In [1]:
'''
  code by Tae Hwan Jung(Jeff Jung) @graykode, modify by wmathor
'''
import torch
import numpy as np
import torch.nn as nn
import torch.optim as optim
import torch.utils.data as Data
import torch.nn.functional as F
import collections
from d2l import torch as d2l
dtype = torch.FloatTensor
device = torch.device("mps")

In [2]:
# 3 words sentences (=sequence_length is 3)
sentences = ["i love you", "he loves me", "she likes baseball", "i hate you", "sorry for that", "this is awful"]
labels = [1, 1, 1, 0, 0, 0]  # 1 is good, 0 is not good.


In [3]:
tokens = [sentence.split() for sentence in sentences]

In [4]:
def get_tokens(tokens):
    tokens =  [token for line in tokens for token in line]
    return tokens

In [5]:
tokens = get_tokens(tokens)

In [6]:
def count_corpus(tokens):
    return collections.Counter(tokens)

In [7]:
class Vocab:
    def __init__(self,tokens,min_freq=0):
        self.id2tokens = []
        self.token2ids = {}
        for token,freq in count_corpus(tokens).items():
            if freq<min_freq:
                break
            if token not in self.token2ids:
                self.id2tokens.append(token)
                self.token2ids[token] = len(self.id2tokens)
    def __len__(self):
        return len(self.id2tokens)
    def __getitem__(self,tokens):
        return [self.token2ids.get(token,self.unk) for token in tokens]
    @property
    def unk(self):  # 未知词元的索引为0
        return 0 
    @property
    def token_freqs(self):
        return self._token_freqs

In [8]:
vocab = Vocab(tokens)

In [9]:
tokens = [sentence.split() for sentence in sentences]
features = [vocab[token] for token in tokens]
features, targets = torch.LongTensor(features), torch.LongTensor(labels)
dataset = torch.utils.data.TensorDataset(features,targets)
dataloader =  torch.utils.data.DataLoader(dataset, 3, True)

In [10]:
class TextCNN(nn.Module):
    def __init__(self, vocab_size, embed_size, kernel_sizes, num_channels,
                 **kwargs):
        super(TextCNN, self).__init__(**kwargs)
        self.embedding = nn.Embedding(vocab_size, embed_size)
        # 这个嵌入层不需要训练
        self.constant_embedding = nn.Embedding(vocab_size, embed_size)
        self.dropout = nn.Dropout(0.5)
        self.decoder = nn.Linear(sum(num_channels), 2)
        # 最大时间汇聚层没有参数，因此可以共享此实例
        self.pool = nn.AdaptiveAvgPool1d(1)
        self.relu = nn.ReLU()
        # 创建多个一维卷积层
        self.convs = nn.ModuleList()
        for c, k in zip(num_channels, kernel_sizes):
            self.convs.append(nn.Conv1d(2 * embed_size, c, k))

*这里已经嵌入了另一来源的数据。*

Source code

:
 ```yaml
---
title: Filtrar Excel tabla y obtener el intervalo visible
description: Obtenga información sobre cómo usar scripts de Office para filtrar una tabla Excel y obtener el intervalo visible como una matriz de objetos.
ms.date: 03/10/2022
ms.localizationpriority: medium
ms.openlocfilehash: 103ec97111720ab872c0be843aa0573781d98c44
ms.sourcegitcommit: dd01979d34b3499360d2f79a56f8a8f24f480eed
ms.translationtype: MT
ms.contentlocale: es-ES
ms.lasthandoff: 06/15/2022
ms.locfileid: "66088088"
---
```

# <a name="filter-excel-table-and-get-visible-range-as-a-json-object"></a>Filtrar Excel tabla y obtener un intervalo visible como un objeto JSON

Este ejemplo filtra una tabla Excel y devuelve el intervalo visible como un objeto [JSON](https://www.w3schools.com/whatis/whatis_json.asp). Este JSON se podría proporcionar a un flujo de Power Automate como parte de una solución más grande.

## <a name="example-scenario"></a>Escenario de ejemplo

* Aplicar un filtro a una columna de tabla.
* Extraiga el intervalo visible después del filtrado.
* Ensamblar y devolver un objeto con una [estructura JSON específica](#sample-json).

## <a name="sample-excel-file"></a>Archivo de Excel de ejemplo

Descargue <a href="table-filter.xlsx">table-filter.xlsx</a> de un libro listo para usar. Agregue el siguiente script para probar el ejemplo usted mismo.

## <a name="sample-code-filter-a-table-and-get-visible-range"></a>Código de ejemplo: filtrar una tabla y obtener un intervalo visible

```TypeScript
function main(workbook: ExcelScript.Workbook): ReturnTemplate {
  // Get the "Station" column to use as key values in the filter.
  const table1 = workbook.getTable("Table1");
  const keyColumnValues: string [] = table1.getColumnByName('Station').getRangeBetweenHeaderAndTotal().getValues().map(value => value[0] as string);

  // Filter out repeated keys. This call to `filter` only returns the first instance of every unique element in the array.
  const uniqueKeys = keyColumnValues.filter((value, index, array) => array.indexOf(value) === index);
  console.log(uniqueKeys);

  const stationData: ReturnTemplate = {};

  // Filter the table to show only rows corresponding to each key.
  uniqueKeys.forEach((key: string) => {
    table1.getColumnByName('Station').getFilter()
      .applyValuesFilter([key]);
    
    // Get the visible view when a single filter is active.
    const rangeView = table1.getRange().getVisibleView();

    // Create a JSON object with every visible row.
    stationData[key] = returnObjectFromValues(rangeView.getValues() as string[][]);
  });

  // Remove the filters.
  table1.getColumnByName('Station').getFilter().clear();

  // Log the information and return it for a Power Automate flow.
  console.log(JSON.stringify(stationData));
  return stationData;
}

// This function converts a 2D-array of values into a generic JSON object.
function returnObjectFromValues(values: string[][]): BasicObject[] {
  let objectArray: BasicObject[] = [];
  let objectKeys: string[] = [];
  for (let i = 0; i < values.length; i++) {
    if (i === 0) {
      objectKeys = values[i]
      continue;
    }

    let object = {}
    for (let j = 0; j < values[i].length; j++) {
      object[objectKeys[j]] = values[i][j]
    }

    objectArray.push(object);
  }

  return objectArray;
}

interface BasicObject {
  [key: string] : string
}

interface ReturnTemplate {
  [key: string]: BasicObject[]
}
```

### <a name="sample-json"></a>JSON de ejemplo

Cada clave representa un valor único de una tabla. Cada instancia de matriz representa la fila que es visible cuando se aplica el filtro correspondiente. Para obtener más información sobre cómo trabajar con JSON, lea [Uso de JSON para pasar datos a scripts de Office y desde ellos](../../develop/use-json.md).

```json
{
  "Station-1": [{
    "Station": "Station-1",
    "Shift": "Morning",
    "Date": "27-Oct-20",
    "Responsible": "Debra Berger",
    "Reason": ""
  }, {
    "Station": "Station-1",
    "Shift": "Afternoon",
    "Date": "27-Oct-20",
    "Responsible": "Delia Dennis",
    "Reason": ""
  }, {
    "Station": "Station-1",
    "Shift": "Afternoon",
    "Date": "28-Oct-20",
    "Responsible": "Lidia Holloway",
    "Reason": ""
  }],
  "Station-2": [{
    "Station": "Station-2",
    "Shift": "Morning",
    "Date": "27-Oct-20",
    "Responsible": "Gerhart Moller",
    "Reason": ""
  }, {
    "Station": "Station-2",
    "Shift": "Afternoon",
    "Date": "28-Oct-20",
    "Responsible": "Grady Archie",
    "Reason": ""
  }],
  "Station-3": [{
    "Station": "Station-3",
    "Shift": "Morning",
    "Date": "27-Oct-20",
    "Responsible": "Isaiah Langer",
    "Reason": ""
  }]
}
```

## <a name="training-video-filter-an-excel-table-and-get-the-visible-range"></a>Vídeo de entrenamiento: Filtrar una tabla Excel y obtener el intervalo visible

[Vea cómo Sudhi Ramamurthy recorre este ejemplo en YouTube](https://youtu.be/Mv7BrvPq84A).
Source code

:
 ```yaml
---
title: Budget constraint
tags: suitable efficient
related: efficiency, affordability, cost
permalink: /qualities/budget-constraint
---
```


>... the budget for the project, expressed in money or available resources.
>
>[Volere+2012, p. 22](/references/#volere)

    def forward(self, inputs):
        # 沿着向量维度将两个嵌入层连结起来，
        # 每个嵌入层的输出形状都是（批量大小，词元数量，词元向量维度）连结起来
        embeddings = torch.cat((
            self.embedding(inputs), self.constant_embedding(inputs)), dim=2)
        # 根据一维卷积层的输入格式，重新排列张量，以便通道作为第2维
        embeddings = embeddings.permute(0, 2, 1)
        # 每个一维卷积层在最大时间汇聚层合并后，获得的张量形状是（批量大小，通道数，1）
        # 删除最后一个维度并沿通道维度连结
        encoding = torch.cat([
            torch.squeeze(self.relu(self.pool(conv(embeddings))), dim=-1)
            for conv in self.convs], dim=1)
        outputs = self.decoder(self.dropout(encoding))
        return outputs

In [11]:
embed_size, kernel_sizes, nums_channels = 100, [2, 2, 2], [1, 1, 1]
devices = d2l.try_all_gpus()
net = TextCNN(16, embed_size, kernel_sizes, nums_channels)

def init_weights(m):
    if type(m) in (nn.Linear, nn.Conv1d):
        nn.init.xavier_uniform_(m.weight)

net.apply(init_weights);

In [12]:
device = torch.device('mps')
criterion = nn.CrossEntropyLoss()
optimizer = optim.Adam(net.parameters(), lr=0.1)
# # Training
for epoch in range(20):
    for batch_x, batch_y in dataloader:
        print(batch_x.shape)
#         break
        pred = net(batch_x)
        loss = criterion(pred, batch_y)
        #     if (epoch + 1) % 1000 == 0:
        print('Epoch:', '%04d' % (epoch + 1), 'loss =', '{:.6f}'.format(loss))

        optimizer.zero_grad()
        loss.backward()
        optimizer.step()

torch.Size([3, 3])
Epoch: 0001 loss = 1.539051
torch.Size([3, 3])


IndexError: index out of range in self